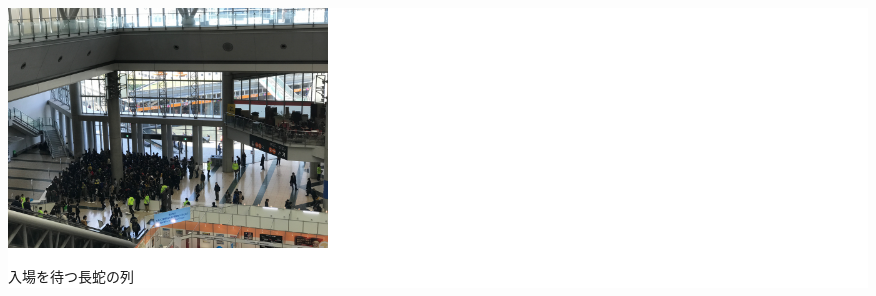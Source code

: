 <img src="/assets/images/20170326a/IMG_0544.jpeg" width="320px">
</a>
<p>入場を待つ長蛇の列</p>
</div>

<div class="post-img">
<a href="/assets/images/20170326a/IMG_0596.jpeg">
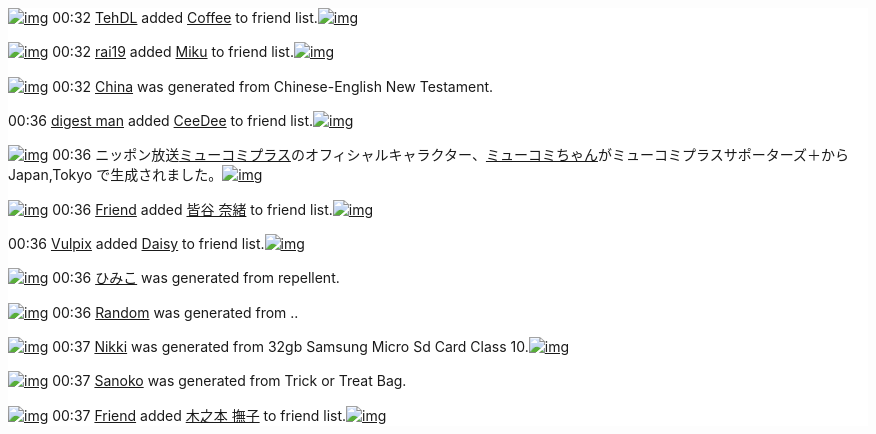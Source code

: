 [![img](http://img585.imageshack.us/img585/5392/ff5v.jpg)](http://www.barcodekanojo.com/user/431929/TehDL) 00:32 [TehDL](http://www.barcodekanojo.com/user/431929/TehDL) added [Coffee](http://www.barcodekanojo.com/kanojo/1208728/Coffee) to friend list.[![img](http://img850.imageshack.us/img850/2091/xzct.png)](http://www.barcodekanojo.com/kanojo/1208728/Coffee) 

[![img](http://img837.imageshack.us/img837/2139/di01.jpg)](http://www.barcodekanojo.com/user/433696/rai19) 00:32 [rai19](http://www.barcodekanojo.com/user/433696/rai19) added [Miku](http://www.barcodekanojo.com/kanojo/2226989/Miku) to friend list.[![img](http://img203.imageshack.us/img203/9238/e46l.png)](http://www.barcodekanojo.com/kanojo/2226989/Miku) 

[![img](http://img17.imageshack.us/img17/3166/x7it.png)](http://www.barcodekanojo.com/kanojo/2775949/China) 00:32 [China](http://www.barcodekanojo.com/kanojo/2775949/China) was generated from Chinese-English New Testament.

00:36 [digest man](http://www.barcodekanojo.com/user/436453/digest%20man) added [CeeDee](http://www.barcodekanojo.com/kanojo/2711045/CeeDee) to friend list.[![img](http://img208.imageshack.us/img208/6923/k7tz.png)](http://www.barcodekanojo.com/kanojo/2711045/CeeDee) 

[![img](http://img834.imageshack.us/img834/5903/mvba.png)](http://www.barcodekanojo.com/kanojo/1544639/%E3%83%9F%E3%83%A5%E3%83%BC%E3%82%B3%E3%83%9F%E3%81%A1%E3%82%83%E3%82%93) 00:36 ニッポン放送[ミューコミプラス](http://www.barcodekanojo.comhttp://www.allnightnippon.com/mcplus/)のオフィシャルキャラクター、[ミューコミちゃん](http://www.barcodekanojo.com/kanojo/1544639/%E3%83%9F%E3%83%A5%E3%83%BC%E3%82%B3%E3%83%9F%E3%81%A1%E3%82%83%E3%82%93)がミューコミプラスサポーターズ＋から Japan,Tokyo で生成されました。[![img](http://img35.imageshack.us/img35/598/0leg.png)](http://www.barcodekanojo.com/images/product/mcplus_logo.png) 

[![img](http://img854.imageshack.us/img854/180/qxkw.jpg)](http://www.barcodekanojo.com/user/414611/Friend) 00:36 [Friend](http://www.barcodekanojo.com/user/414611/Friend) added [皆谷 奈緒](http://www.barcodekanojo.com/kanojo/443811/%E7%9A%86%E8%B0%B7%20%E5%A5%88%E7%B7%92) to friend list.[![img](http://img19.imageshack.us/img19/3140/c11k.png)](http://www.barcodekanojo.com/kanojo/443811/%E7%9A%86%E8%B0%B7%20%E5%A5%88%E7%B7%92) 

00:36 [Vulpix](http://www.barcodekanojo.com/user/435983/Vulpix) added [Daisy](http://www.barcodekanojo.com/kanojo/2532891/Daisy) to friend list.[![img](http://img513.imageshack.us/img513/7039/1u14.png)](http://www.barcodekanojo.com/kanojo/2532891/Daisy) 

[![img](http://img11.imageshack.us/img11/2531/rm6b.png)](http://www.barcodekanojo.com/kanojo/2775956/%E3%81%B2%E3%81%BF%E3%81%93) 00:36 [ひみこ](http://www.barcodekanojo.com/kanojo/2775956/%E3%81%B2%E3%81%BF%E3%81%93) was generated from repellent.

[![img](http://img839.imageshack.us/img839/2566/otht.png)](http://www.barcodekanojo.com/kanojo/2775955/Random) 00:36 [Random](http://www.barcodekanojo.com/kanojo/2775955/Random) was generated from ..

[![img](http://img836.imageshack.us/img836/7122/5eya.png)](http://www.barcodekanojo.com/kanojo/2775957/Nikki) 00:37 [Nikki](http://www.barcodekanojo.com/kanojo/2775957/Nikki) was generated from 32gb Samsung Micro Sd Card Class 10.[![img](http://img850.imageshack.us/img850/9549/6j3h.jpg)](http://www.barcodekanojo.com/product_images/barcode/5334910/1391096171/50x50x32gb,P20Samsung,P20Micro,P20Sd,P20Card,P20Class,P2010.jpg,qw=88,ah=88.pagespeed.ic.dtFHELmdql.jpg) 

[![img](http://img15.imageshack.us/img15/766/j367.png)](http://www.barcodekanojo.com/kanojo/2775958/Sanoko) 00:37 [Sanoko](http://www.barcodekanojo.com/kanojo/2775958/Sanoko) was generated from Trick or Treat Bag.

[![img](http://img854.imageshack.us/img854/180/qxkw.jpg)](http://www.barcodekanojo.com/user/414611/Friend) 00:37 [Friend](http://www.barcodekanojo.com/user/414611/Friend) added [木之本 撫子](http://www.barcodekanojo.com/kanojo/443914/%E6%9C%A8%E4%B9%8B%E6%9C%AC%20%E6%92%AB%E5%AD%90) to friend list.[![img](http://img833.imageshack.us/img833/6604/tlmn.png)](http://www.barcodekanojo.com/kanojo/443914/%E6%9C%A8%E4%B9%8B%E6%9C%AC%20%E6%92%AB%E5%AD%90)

* [About this task]:
Go through the material and report each line that holds the string "jpeg".

* [Task response]:
: <img src="/assets/images/20170326a/IMG_0544.jpeg" width="320px">
<a href="/assets/images/20170326a/IMG_0596.jpeg">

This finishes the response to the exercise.